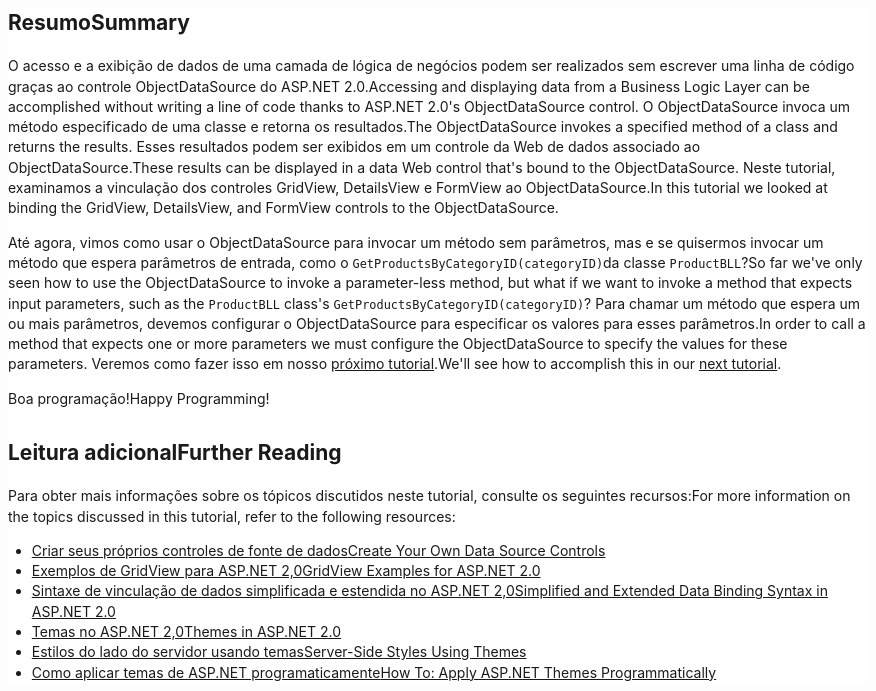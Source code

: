 ## <a name="summary"></a><span data-ttu-id="a1550-257">Resumo</span><span class="sxs-lookup"><span data-stu-id="a1550-257">Summary</span></span>

<span data-ttu-id="a1550-258">O acesso e a exibição de dados de uma camada de lógica de negócios podem ser realizados sem escrever uma linha de código graças ao controle ObjectDataSource do ASP.NET 2.0.</span><span class="sxs-lookup"><span data-stu-id="a1550-258">Accessing and displaying data from a Business Logic Layer can be accomplished without writing a line of code thanks to ASP.NET 2.0's ObjectDataSource control.</span></span> <span data-ttu-id="a1550-259">O ObjectDataSource invoca um método especificado de uma classe e retorna os resultados.</span><span class="sxs-lookup"><span data-stu-id="a1550-259">The ObjectDataSource invokes a specified method of a class and returns the results.</span></span> <span data-ttu-id="a1550-260">Esses resultados podem ser exibidos em um controle da Web de dados associado ao ObjectDataSource.</span><span class="sxs-lookup"><span data-stu-id="a1550-260">These results can be displayed in a data Web control that's bound to the ObjectDataSource.</span></span> <span data-ttu-id="a1550-261">Neste tutorial, examinamos a vinculação dos controles GridView, DetailsView e FormView ao ObjectDataSource.</span><span class="sxs-lookup"><span data-stu-id="a1550-261">In this tutorial we looked at binding the GridView, DetailsView, and FormView controls to the ObjectDataSource.</span></span>

<span data-ttu-id="a1550-262">Até agora, vimos como usar o ObjectDataSource para invocar um método sem parâmetros, mas e se quisermos invocar um método que espera parâmetros de entrada, como o `GetProductsByCategoryID(categoryID)`da classe `ProductBLL`?</span><span class="sxs-lookup"><span data-stu-id="a1550-262">So far we've only seen how to use the ObjectDataSource to invoke a parameter-less method, but what if we want to invoke a method that expects input parameters, such as the `ProductBLL` class's `GetProductsByCategoryID(categoryID)`?</span></span> <span data-ttu-id="a1550-263">Para chamar um método que espera um ou mais parâmetros, devemos configurar o ObjectDataSource para especificar os valores para esses parâmetros.</span><span class="sxs-lookup"><span data-stu-id="a1550-263">In order to call a method that expects one or more parameters we must configure the ObjectDataSource to specify the values for these parameters.</span></span> <span data-ttu-id="a1550-264">Veremos como fazer isso em nosso [próximo tutorial](declarative-parameters-vb.md).</span><span class="sxs-lookup"><span data-stu-id="a1550-264">We'll see how to accomplish this in our [next tutorial](declarative-parameters-vb.md).</span></span>

<span data-ttu-id="a1550-265">Boa programação!</span><span class="sxs-lookup"><span data-stu-id="a1550-265">Happy Programming!</span></span>

## <a name="further-reading"></a><span data-ttu-id="a1550-266">Leitura adicional</span><span class="sxs-lookup"><span data-stu-id="a1550-266">Further Reading</span></span>

<span data-ttu-id="a1550-267">Para obter mais informações sobre os tópicos discutidos neste tutorial, consulte os seguintes recursos:</span><span class="sxs-lookup"><span data-stu-id="a1550-267">For more information on the topics discussed in this tutorial, refer to the following resources:</span></span>

- [<span data-ttu-id="a1550-268">Criar seus próprios controles de fonte de dados</span><span class="sxs-lookup"><span data-stu-id="a1550-268">Create Your Own Data Source Controls</span></span>](https://msdn.microsoft.com/library/ms364049.aspx)
- [<span data-ttu-id="a1550-269">Exemplos de GridView para ASP.NET 2,0</span><span class="sxs-lookup"><span data-stu-id="a1550-269">GridView Examples for ASP.NET 2.0</span></span>](https://msdn.microsoft.com/library/aa479339.aspx)
- [<span data-ttu-id="a1550-270">Sintaxe de vinculação de dados simplificada e estendida no ASP.NET 2,0</span><span class="sxs-lookup"><span data-stu-id="a1550-270">Simplified and Extended Data Binding Syntax in ASP.NET 2.0</span></span>](http://www.15seconds.com/issue/040630.htm)
- [<span data-ttu-id="a1550-271">Temas no ASP.NET 2,0</span><span class="sxs-lookup"><span data-stu-id="a1550-271">Themes in ASP.NET 2.0</span></span>](http://www.odetocode.com/Articles/423.aspx)
- [<span data-ttu-id="a1550-272">Estilos do lado do servidor usando temas</span><span class="sxs-lookup"><span data-stu-id="a1550-272">Server-Side Styles Using Themes</span></span>](https://quickstarts.asp.net/quickstartv20/aspnet/doc/themes/stylesheettheme.aspx)
- [<span data-ttu-id="a1550-273">Como aplicar temas de ASP.NET programaticamente</span><span class="sxs-lookup"><span data-stu-id="a1550-273">How To: Apply ASP.NET Themes Programmatically</span></span>](https://msdn.microsoft.com/library/tx35bd89.aspx)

━━━━━━━━━━

_DIRECTIONS_
Repeat the listing above in full, exactly, and omit its pictures.

_WRITTEN SOLUTION_
Source code

: ## <a name="summary"></a><span data-ttu-id="a1550-257">Resumo</span><span class="sxs-lookup"><span data-stu-id="a1550-257">Summary</span></span>

<span data-ttu-id="a1550-258">O acesso e a exibição de dados de uma camada de lógica de negócios podem ser realizados sem escrever uma linha de código graças ao controle ObjectDataSource do ASP.NET 2.0.</span><span class="sxs-lookup"><span data-stu-id="a1550-258">Accessing and displaying data from a Business Logic Layer can be accomplished without writing a line of code thanks to ASP.NET 2.0's ObjectDataSource control.</span></span> <span data-ttu-id="a1550-259">O ObjectDataSource invoca um método especificado de uma classe e retorna os resultados.</span><span class="sxs-lookup"><span data-stu-id="a1550-259">The ObjectDataSource invokes a specified method of a class and returns the results.</span></span> <span data-ttu-id="a1550-260">Esses resultados podem ser exibidos em um controle da Web de dados associado ao ObjectDataSource.</span><span class="sxs-lookup"><span data-stu-id="a1550-260">These results can be displayed in a data Web control that's bound to the ObjectDataSource.</span></span> <span data-ttu-id="a1550-261">Neste tutorial, examinamos a vinculação dos controles GridView, DetailsView e FormView ao ObjectDataSource.</span><span class="sxs-lookup"><span data-stu-id="a1550-261">In this tutorial we looked at binding the GridView, DetailsView, and FormView controls to the ObjectDataSource.</span></span>

<span data-ttu-id="a1550-262">Até agora, vimos como usar o ObjectDataSource para invocar um método sem parâmetros, mas e se quisermos invocar um método que espera parâmetros de entrada, como o `GetProductsByCategoryID(categoryID)`da classe `ProductBLL`?</span><span class="sxs-lookup"><span data-stu-id="a1550-262">So far we've only seen how to use the ObjectDataSource to invoke a parameter-less method, but what if we want to invoke a method that expects input parameters, such as the `ProductBLL` class's `GetProductsByCategoryID(categoryID)`?</span></span> <span data-ttu-id="a1550-263">Para chamar um método que espera um ou mais parâmetros, devemos configurar o ObjectDataSource para especificar os valores para esses parâmetros.</span><span class="sxs-lookup"><span data-stu-id="a1550-263">In order to call a method that expects one or more parameters we must configure the ObjectDataSource to specify the values for these parameters.</span></span> <span data-ttu-id="a1550-264">Veremos como fazer isso em nosso [próximo tutorial](declarative-parameters-vb.md).</span><span class="sxs-lookup"><span data-stu-id="a1550-264">We'll see how to accomplish this in our [next tutorial](declarative-parameters-vb.md).</span></span>

<span data-ttu-id="a1550-265">Boa programação!</span><span class="sxs-lookup"><span data-stu-id="a1550-265">Happy Programming!</span></span>

## <a name="further-reading"></a><span data-ttu-id="a1550-266">Leitura adicional</span><span class="sxs-lookup"><span data-stu-id="a1550-266">Further Reading</span></span>

<span data-ttu-id="a1550-267">Para obter mais informações sobre os tópicos discutidos neste tutorial, consulte os seguintes recursos:</span><span class="sxs-lookup"><span data-stu-id="a1550-267">For more information on the topics discussed in this tutorial, refer to the following resources:</span></span>

- [<span data-ttu-id="a1550-268">Criar seus próprios controles de fonte de dados</span><span class="sxs-lookup"><span data-stu-id="a1550-268">Create Your Own Data Source Controls</span></span>](https://msdn.microsoft.com/library/ms364049.aspx)
- [<span data-ttu-id="a1550-269">Exemplos de GridView para ASP.NET 2,0</span><span class="sxs-lookup"><span data-stu-id="a1550-269">GridView Examples for ASP.NET 2.0</span></span>](https://msdn.microsoft.com/library/aa479339.aspx)
- [<span data-ttu-id="a1550-270">Sintaxe de vinculação de dados simplificada e estendida no ASP.NET 2,0</span><span class="sxs-lookup"><span data-stu-id="a1550-270">Simplified and Extended Data Binding Syntax in ASP.NET 2.0</span></span>](http://www.15seconds.com/issue/040630.htm)
- [<span data-ttu-id="a1550-271">Temas no ASP.NET 2,0</span><span class="sxs-lookup"><span data-stu-id="a1550-271">Themes in ASP.NET 2.0</span></span>](http://www.odetocode.com/Articles/423.aspx)
- [<span data-ttu-id="a1550-272">Estilos do lado do servidor usando temas</span><span class="sxs-lookup"><span data-stu-id="a1550-272">Server-Side Styles Using Themes</span></span>](https://quickstarts.asp.net/quickstartv20/aspnet/doc/themes/stylesheettheme.aspx)
- [<span data-ttu-id="a1550-273">Como aplicar temas de ASP.NET programaticamente</span><span class="sxs-lookup"><span data-stu-id="a1550-273">How To: Apply ASP.NET Themes Programmatically</span></span>](https://msdn.microsoft.com/library/tx35bd89.aspx)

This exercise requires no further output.